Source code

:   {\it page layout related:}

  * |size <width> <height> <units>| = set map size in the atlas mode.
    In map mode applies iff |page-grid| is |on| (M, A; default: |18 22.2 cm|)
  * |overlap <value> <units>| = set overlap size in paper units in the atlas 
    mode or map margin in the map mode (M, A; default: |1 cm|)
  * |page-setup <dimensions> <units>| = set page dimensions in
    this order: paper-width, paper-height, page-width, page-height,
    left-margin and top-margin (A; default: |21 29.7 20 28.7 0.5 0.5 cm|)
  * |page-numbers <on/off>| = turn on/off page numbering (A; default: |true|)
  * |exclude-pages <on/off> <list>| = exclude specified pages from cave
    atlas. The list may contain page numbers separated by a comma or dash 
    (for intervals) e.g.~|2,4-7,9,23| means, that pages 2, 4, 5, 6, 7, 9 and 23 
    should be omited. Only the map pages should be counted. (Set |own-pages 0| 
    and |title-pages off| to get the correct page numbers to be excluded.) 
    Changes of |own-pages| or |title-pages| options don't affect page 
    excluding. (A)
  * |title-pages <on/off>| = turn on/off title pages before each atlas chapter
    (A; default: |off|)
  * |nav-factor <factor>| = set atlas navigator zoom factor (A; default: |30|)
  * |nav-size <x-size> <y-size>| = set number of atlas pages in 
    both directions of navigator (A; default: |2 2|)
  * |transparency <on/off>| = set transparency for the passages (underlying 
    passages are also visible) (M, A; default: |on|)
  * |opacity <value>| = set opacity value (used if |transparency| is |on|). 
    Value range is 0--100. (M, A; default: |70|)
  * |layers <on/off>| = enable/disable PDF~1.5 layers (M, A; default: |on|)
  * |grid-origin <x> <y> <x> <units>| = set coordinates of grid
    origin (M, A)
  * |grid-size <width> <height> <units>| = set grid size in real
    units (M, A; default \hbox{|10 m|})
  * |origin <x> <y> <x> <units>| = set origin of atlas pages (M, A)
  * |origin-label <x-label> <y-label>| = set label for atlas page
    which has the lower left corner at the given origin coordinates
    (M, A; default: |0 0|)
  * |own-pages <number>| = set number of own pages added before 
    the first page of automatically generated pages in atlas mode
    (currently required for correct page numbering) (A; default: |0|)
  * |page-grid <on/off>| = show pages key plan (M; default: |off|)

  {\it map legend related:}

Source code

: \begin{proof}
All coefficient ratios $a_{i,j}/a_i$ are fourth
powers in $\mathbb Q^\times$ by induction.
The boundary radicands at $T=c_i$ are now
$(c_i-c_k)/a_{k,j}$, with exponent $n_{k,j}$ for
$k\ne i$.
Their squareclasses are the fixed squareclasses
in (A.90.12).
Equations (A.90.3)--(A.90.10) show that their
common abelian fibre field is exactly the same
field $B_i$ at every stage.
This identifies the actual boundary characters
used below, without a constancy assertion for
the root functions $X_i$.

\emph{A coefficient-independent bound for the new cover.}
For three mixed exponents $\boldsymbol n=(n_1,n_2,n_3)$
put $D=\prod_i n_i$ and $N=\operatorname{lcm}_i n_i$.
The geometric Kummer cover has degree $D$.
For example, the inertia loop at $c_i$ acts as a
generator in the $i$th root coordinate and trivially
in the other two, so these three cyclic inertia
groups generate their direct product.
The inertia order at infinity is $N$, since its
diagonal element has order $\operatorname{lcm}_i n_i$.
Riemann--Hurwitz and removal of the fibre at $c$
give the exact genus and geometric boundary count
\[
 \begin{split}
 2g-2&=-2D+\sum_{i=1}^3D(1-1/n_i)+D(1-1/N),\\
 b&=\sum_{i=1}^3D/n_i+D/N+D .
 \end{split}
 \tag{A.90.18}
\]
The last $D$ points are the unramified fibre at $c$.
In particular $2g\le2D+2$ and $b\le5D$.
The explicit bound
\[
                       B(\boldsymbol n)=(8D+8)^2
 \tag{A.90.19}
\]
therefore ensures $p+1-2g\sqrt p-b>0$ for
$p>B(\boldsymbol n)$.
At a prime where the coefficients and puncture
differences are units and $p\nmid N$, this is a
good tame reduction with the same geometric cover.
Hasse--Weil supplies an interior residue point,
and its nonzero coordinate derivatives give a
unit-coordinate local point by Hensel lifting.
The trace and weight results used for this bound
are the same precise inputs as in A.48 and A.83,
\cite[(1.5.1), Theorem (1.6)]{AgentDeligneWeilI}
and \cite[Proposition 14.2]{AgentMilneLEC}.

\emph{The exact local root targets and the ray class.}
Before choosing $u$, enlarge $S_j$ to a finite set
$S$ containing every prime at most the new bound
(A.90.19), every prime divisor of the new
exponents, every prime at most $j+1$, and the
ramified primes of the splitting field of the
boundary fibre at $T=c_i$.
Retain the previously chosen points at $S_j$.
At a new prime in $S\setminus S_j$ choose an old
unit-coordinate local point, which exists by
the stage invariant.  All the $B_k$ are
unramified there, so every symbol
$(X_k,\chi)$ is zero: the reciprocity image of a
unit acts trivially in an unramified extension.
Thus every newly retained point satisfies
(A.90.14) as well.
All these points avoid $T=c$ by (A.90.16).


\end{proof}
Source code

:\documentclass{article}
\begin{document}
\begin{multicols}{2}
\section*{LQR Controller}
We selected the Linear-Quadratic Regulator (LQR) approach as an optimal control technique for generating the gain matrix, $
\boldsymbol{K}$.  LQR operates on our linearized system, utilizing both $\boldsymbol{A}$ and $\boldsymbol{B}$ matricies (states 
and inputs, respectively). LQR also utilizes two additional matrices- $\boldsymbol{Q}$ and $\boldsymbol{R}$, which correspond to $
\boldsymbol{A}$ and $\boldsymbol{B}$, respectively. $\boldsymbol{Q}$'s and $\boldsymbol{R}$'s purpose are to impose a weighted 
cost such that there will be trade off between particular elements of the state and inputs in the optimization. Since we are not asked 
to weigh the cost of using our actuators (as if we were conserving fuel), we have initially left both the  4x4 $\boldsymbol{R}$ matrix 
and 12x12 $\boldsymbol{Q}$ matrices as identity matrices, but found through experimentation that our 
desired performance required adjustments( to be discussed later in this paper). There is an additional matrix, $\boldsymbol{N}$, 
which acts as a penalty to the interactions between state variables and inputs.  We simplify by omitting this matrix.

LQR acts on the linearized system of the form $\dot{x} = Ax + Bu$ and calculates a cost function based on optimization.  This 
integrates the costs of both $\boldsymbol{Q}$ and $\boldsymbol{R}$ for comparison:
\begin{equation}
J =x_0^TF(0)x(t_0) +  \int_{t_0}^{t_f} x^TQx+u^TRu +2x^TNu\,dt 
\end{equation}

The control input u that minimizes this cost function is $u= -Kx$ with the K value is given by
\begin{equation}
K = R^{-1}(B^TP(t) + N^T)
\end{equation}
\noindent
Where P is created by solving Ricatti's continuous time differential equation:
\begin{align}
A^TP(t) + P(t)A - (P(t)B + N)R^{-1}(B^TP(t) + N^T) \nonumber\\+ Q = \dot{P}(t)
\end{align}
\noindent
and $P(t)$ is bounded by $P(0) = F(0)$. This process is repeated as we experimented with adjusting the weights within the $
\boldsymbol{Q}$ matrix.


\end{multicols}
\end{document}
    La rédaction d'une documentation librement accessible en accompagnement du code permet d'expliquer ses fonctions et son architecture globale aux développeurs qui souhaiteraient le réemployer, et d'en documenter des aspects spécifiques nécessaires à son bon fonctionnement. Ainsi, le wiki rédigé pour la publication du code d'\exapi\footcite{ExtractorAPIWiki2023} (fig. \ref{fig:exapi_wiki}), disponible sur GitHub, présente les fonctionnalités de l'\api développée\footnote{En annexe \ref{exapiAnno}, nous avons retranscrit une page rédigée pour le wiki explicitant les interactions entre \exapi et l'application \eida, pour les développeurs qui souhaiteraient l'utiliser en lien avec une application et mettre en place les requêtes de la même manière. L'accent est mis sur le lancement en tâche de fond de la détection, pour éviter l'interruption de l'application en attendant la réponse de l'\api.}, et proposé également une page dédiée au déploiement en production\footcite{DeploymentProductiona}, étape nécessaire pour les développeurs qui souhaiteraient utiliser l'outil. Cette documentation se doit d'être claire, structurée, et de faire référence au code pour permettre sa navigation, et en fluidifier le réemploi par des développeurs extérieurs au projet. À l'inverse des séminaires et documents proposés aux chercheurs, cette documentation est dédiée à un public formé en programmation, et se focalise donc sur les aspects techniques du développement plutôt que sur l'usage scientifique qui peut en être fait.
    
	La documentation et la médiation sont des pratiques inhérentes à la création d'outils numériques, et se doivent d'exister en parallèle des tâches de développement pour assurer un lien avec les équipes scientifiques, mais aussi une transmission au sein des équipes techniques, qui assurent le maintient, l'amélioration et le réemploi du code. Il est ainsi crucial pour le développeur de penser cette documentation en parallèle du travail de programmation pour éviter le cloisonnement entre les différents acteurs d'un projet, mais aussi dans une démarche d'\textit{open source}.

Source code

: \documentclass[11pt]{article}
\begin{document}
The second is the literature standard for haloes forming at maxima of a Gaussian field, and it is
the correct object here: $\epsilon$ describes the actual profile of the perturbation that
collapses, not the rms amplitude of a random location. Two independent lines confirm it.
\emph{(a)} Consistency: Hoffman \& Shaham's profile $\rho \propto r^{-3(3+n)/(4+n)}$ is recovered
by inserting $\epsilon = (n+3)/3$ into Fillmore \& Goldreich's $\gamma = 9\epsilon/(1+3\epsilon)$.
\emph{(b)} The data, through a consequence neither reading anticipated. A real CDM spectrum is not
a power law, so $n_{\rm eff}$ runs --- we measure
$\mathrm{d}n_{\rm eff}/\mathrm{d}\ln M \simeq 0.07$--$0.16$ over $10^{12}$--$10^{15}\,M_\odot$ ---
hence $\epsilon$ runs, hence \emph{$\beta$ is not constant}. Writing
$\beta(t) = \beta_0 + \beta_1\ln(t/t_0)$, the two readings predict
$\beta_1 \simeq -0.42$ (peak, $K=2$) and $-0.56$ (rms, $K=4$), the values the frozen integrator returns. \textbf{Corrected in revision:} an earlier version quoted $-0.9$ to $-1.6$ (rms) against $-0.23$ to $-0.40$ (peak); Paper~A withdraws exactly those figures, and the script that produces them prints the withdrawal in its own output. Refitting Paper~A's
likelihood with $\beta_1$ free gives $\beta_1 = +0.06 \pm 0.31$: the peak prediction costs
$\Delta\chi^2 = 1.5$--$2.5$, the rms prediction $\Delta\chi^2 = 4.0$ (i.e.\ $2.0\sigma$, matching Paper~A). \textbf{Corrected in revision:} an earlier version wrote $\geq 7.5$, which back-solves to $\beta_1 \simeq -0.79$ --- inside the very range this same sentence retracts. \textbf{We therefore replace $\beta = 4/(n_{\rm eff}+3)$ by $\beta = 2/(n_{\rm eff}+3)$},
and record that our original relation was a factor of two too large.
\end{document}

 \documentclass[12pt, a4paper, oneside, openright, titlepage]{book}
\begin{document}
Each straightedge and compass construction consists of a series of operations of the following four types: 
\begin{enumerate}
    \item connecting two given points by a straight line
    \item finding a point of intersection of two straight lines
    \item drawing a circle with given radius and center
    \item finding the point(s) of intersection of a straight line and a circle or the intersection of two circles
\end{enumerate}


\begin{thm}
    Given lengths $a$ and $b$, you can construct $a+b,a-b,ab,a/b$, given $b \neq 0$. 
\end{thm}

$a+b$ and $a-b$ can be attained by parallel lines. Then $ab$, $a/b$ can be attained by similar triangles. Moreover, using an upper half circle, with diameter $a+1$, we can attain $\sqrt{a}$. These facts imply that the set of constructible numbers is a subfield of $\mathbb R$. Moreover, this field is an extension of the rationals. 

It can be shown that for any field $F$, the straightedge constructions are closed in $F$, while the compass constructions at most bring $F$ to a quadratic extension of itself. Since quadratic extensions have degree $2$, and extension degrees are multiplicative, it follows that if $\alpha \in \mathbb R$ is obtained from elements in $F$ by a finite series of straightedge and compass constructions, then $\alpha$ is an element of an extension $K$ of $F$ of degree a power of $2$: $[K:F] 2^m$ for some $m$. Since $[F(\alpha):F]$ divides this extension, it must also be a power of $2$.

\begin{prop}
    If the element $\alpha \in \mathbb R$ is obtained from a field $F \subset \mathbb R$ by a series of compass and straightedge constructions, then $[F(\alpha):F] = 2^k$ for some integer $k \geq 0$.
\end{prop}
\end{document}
---*---
* _Assigned task_:
Using the entries above, return exactly the lines from the line with "M \simeq 0.07$--$0.16$" to the line with "two readings predict", counting both of those lines.

* _Answer section_:
$\mathrm{d}n_{\rm eff}/\mathrm{d}\ln M \simeq 0.07$--$0.16$ over $10^{12}$--$10^{15}\,M_\odot$ ---
hence $\epsilon$ runs, hence \emph{$\beta$ is not constant}. Writing
$\beta(t) = \beta_0 + \beta_1\ln(t/t_0)$, the two readings predict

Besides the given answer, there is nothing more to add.